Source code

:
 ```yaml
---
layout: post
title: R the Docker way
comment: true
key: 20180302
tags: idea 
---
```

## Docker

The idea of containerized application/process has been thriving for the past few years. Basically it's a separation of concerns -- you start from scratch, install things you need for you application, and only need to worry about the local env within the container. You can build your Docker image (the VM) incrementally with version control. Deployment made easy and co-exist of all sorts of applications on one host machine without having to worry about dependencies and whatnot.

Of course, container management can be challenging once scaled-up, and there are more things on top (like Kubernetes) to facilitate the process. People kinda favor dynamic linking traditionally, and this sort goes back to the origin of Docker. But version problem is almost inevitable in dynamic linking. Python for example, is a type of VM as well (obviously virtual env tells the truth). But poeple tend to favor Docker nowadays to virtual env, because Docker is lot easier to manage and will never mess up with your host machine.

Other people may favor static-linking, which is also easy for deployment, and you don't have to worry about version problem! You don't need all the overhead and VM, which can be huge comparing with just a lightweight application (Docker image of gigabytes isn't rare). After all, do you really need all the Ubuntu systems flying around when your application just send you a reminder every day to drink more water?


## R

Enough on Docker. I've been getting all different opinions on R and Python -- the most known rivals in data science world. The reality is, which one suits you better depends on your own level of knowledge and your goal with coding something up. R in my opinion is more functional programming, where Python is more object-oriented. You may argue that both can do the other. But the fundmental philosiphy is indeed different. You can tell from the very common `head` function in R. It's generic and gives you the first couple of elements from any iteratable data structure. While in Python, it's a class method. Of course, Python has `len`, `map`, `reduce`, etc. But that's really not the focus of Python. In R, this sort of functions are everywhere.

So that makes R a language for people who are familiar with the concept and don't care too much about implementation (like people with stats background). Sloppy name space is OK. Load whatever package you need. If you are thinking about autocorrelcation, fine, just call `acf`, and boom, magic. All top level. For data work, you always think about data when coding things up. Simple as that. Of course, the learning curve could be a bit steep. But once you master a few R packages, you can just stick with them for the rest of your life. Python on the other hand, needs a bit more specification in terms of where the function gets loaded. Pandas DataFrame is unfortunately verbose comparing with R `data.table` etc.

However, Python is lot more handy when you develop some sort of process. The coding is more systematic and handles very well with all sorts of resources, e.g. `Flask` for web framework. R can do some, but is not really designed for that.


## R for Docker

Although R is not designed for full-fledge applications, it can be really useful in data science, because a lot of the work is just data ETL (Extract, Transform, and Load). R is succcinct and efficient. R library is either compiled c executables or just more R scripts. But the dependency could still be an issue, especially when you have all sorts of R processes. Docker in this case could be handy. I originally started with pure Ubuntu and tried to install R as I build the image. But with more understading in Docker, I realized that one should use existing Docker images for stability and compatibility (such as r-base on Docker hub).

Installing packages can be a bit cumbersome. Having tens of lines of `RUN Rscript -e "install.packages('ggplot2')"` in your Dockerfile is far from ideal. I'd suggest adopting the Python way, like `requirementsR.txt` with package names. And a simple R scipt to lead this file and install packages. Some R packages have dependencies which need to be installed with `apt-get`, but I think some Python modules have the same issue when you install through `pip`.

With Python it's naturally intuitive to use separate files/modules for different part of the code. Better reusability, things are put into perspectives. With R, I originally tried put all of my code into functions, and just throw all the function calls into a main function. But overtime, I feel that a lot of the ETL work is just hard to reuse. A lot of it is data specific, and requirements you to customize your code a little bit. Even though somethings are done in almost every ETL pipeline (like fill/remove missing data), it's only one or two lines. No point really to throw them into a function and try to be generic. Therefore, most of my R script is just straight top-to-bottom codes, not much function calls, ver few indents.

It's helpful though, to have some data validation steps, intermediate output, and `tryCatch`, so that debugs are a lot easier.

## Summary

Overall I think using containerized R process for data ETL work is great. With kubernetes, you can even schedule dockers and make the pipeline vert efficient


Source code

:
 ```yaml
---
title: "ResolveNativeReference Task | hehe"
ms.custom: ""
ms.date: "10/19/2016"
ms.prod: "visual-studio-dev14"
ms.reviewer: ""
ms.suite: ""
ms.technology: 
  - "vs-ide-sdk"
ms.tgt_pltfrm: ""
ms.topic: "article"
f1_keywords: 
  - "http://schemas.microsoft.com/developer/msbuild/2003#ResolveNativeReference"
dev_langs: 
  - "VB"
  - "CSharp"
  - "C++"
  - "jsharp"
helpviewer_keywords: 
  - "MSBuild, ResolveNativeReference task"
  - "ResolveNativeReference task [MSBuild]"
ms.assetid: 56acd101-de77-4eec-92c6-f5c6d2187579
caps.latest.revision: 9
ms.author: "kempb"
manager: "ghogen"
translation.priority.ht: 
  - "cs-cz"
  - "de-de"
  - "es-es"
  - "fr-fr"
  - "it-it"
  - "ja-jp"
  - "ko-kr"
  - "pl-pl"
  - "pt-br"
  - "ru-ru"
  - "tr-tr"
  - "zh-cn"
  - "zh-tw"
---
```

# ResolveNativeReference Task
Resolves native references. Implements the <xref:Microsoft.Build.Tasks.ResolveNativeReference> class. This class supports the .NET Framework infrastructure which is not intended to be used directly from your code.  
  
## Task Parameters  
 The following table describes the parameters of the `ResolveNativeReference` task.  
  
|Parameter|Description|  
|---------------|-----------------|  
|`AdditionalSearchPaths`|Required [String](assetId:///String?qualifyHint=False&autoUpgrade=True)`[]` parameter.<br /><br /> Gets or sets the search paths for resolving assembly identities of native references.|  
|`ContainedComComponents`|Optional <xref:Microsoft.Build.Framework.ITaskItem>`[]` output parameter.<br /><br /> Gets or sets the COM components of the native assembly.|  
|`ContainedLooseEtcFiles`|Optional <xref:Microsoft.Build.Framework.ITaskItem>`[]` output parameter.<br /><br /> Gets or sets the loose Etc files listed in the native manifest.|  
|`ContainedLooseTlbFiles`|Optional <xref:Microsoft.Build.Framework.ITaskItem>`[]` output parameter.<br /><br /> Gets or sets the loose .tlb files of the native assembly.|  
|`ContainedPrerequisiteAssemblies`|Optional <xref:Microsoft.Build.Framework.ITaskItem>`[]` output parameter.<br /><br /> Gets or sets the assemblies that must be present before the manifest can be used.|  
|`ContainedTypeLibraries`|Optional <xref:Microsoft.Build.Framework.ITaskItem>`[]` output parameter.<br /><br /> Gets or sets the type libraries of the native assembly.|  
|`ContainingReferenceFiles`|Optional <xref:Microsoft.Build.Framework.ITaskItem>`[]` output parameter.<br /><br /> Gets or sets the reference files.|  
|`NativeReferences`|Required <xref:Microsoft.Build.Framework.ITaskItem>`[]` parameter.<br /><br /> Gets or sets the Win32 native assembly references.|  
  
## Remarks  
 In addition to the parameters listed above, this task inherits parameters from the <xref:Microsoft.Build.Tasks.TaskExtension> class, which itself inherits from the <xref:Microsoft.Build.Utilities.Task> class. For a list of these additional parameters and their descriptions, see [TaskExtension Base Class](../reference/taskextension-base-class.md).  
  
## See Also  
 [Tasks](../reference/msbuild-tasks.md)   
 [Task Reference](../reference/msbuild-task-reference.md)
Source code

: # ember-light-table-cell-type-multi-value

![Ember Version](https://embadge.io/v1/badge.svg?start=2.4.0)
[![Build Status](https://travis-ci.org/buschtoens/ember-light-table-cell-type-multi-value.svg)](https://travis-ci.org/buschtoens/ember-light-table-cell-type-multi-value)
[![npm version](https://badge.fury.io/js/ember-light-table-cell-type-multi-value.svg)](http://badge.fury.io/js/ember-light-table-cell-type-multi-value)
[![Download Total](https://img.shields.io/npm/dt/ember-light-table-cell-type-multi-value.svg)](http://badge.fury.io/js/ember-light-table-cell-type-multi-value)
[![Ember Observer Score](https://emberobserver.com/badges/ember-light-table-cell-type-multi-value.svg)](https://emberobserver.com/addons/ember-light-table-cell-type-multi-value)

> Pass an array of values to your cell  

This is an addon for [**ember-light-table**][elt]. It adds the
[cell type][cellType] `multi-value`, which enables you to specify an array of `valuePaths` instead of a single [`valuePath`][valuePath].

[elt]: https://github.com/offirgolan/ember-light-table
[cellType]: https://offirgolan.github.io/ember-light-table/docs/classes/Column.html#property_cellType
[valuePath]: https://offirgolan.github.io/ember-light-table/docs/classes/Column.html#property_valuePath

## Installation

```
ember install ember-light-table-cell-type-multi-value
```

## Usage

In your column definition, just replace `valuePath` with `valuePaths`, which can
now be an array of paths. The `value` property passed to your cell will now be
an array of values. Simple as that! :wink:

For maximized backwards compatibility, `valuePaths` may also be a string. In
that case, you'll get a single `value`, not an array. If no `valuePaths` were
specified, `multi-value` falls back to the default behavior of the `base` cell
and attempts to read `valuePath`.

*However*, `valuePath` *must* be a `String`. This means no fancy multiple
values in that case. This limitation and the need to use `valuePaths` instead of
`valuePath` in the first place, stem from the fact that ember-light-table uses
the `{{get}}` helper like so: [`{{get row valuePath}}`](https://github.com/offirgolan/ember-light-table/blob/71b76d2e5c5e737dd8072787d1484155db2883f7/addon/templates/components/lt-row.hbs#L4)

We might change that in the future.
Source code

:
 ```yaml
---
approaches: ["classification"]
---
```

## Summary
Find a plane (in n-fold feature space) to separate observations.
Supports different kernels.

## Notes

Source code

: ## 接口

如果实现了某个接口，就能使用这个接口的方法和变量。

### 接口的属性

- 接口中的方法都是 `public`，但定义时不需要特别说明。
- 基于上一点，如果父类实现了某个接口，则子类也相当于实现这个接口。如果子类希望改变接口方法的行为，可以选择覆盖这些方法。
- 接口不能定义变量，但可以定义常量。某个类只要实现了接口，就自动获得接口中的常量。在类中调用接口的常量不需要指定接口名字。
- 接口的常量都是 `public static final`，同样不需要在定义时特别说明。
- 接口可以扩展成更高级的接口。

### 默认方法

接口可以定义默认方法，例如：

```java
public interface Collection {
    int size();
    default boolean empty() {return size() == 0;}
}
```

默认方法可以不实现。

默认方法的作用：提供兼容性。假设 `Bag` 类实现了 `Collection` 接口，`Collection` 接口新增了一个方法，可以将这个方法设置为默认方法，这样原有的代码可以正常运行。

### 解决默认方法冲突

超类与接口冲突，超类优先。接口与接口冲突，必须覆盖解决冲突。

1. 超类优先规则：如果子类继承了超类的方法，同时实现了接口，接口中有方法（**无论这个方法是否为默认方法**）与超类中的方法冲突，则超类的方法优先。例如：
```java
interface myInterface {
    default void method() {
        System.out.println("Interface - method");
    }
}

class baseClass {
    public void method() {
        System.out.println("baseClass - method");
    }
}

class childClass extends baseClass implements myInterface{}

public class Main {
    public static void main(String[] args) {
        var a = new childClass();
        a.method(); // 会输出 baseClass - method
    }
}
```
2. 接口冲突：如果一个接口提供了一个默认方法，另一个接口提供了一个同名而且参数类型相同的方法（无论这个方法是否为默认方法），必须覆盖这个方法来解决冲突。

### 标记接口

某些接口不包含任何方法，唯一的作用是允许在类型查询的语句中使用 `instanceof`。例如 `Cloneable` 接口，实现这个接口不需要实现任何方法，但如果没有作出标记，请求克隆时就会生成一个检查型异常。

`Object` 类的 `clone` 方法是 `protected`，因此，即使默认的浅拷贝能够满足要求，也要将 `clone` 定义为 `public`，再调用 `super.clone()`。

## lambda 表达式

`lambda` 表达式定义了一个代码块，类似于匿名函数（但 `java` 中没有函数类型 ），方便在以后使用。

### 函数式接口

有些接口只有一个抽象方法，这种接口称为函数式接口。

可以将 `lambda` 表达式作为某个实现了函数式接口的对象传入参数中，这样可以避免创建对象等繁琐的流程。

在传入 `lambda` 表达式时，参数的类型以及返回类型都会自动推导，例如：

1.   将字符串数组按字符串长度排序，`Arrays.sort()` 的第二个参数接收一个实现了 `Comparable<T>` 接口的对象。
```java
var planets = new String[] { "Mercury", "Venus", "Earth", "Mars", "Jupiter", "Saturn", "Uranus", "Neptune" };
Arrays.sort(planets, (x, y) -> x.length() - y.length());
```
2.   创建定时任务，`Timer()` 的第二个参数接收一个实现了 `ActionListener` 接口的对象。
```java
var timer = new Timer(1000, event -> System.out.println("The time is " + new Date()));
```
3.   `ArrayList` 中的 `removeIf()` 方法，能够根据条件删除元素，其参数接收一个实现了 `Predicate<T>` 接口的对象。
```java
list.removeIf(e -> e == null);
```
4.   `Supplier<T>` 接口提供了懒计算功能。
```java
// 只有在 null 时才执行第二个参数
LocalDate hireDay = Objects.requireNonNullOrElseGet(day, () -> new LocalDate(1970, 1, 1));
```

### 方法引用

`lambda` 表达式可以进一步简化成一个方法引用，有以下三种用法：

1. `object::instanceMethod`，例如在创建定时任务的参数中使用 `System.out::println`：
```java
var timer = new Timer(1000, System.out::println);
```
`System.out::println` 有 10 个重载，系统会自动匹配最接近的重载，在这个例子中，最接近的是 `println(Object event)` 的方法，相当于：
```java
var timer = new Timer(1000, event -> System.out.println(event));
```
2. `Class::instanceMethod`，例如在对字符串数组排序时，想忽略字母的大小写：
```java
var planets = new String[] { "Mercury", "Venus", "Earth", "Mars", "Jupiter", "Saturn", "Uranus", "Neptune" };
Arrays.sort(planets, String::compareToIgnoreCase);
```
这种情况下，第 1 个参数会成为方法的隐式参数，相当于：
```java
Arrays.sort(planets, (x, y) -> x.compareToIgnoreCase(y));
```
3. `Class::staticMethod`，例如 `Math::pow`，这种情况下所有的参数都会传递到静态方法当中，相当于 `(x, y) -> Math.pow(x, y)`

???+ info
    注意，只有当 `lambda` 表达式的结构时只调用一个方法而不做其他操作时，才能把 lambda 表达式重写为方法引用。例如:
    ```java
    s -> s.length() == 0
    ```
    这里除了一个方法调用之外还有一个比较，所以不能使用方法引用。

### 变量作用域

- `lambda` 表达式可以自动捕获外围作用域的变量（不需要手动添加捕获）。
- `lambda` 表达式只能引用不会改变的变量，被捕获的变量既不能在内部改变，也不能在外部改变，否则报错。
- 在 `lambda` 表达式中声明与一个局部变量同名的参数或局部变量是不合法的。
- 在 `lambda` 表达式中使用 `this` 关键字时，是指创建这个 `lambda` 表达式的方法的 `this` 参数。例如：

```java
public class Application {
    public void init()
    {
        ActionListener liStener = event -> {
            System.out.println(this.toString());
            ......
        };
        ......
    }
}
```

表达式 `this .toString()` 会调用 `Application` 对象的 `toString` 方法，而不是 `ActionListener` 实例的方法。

▶ Exercise goal
Filter the records for the string "linking" and copy every line that holds it.

▶ Written solution
Of course, container management can be challenging once scaled-up, and there are more things on top (like Kubernetes) to facilitate the process. People kinda favor dynamic linking traditionally, and this sort goes back to the origin of Docker. But version problem is almost inevitable in dynamic linking. Python for example, is a type of VM as well (obviously virtual env tells the truth). But poeple tend to favor Docker nowadays to virtual env, because Docker is lot easier to manage and will never mess up with your host machine.
Other people may favor static-linking, which is also easy for deployment, and you don't have to worry about version problem! You don't need all the overhead and VM, which can be huge comparing with just a lightweight application (Docker image of gigabytes isn't rare). After all, do you really need all the Ubuntu systems flying around when your application just send you a reminder every day to drink more water?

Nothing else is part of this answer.